---------- EXERCISE MATERIAL
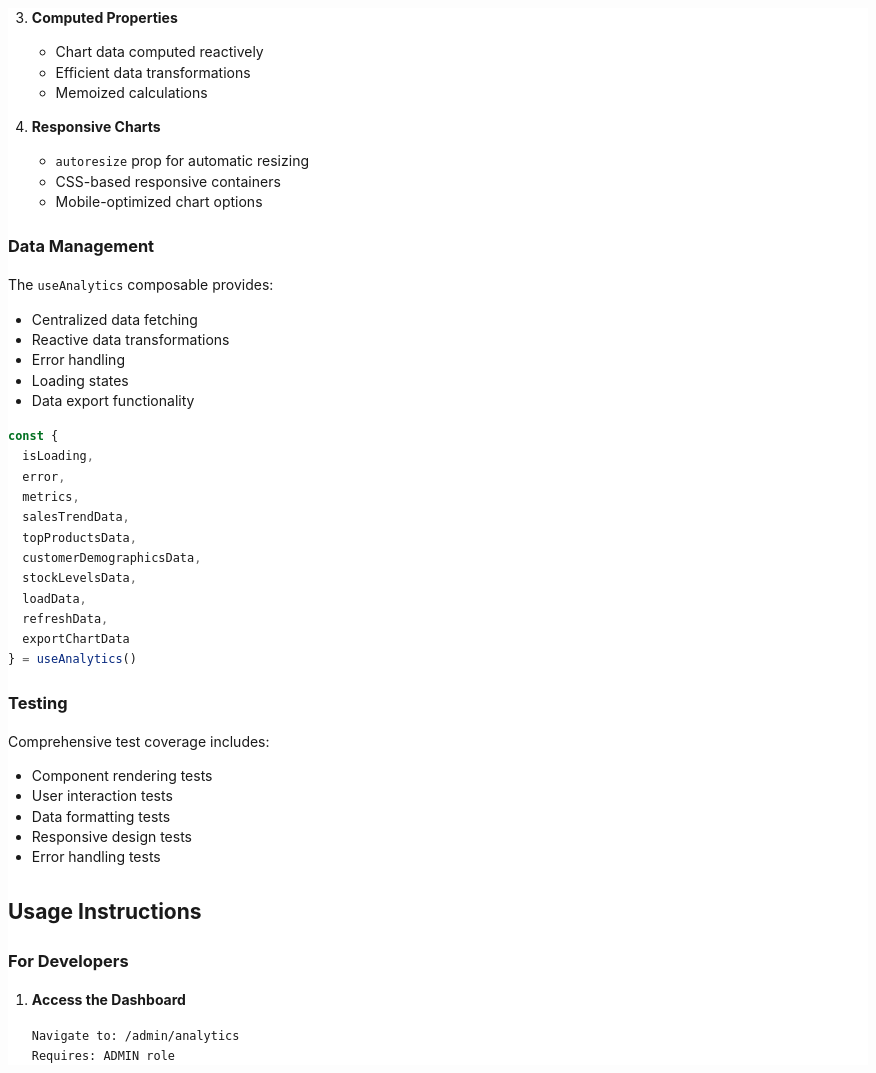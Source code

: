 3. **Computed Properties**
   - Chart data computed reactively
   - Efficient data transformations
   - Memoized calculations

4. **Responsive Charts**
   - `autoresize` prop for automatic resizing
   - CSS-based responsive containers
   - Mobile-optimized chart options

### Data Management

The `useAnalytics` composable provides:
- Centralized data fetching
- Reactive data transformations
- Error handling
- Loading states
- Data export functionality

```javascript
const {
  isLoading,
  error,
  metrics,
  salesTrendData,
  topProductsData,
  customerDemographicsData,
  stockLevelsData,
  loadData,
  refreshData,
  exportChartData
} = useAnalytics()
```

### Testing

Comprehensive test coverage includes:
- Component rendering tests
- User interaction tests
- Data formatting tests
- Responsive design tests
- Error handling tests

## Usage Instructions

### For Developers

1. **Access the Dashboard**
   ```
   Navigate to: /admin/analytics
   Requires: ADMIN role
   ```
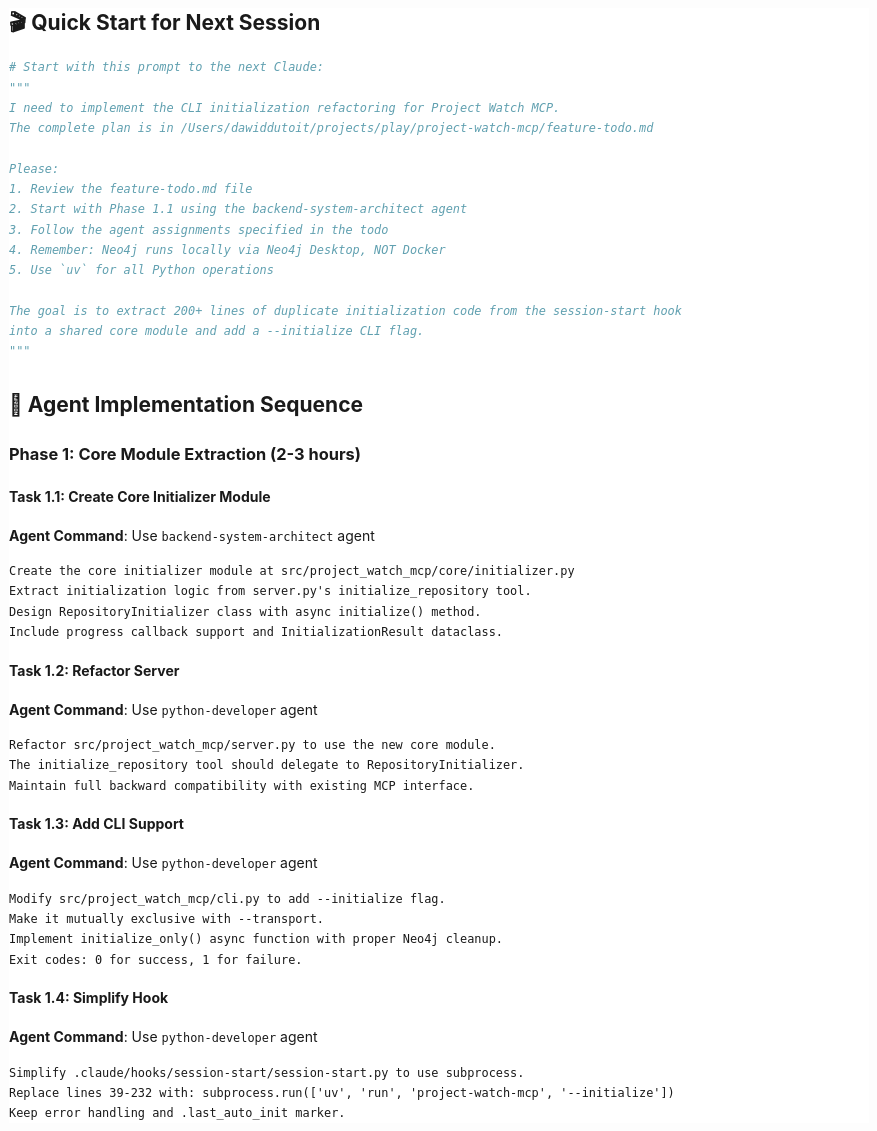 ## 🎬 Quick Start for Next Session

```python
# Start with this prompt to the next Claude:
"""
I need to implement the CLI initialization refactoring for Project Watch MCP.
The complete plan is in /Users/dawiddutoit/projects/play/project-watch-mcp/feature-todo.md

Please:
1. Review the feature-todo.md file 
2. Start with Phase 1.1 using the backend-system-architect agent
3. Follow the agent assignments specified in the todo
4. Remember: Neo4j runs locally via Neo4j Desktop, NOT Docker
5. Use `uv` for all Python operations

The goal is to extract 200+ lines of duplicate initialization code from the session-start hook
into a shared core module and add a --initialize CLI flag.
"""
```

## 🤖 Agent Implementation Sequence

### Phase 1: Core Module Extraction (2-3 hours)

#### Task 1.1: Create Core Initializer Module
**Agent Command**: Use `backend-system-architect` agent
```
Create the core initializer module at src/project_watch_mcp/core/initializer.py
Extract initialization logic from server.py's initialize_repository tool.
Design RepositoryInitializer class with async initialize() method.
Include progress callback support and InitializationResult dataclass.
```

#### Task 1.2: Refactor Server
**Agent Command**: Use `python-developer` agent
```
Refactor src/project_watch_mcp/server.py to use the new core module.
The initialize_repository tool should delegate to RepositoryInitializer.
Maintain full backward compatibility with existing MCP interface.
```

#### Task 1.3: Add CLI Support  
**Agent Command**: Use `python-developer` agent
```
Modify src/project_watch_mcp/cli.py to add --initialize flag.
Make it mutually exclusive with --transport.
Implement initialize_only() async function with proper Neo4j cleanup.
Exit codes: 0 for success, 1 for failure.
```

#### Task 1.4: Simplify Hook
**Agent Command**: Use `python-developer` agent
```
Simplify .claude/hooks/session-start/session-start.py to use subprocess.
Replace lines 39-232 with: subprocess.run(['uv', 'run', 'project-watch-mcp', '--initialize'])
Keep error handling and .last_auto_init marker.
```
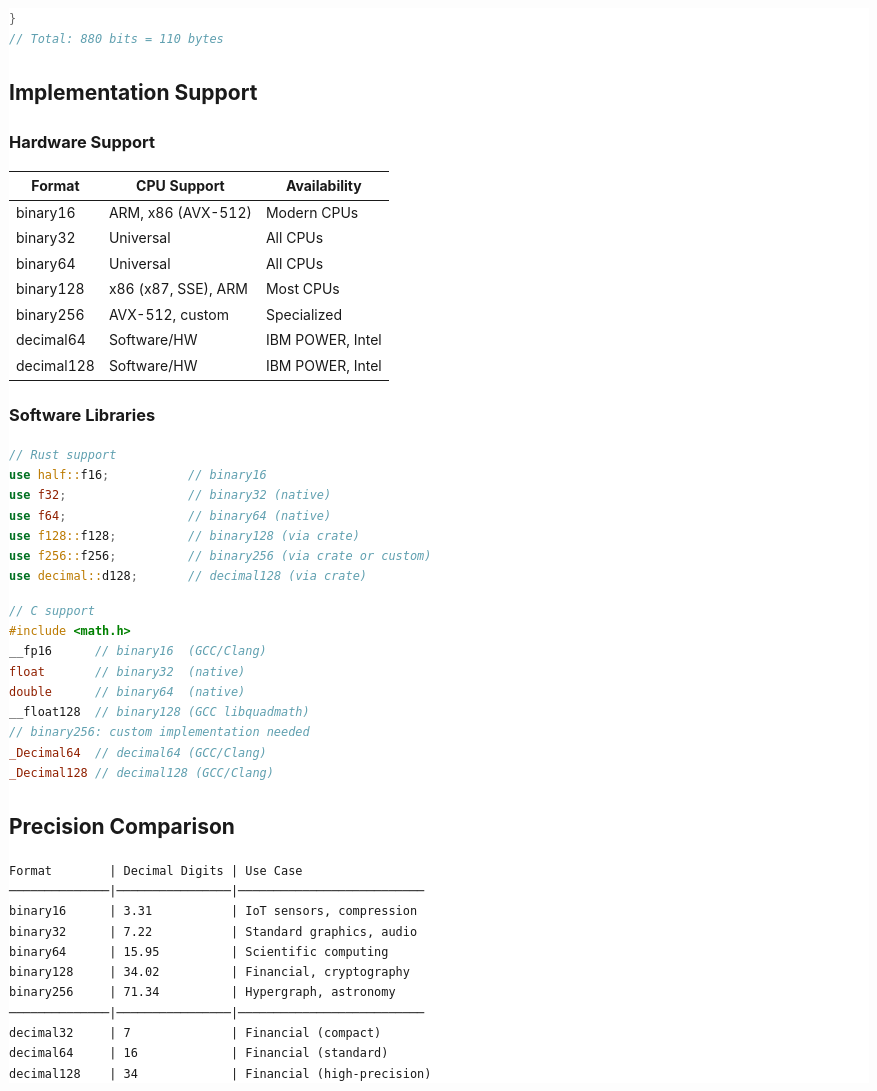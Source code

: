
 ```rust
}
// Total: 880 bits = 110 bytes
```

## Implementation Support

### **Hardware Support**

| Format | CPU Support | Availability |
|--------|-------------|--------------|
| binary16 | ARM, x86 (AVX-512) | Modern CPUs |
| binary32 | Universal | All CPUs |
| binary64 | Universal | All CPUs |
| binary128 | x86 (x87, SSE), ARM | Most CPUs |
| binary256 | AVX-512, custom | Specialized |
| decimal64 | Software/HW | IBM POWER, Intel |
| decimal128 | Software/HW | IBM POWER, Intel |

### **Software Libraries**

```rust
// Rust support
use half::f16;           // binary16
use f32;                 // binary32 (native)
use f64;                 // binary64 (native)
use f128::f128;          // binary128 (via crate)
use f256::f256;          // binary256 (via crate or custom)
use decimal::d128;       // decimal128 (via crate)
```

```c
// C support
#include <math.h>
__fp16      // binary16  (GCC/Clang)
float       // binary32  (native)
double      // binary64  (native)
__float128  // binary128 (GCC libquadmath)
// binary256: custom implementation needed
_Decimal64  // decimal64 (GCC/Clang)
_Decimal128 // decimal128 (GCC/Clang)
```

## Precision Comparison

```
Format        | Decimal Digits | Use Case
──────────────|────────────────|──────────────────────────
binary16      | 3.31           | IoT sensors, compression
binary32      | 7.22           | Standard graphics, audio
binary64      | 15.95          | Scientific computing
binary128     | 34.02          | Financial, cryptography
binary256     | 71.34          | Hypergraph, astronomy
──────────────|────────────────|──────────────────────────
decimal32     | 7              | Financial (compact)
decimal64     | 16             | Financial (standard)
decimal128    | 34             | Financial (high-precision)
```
--------------------
● **EXERCISE BRIEF**
Scan the material above for the word "useAnalytics". Copy each line where it occurs.

● **RESPONSE TO THE EXERCISE**
The `useAnalytics` composable provides:
} = useAnalytics()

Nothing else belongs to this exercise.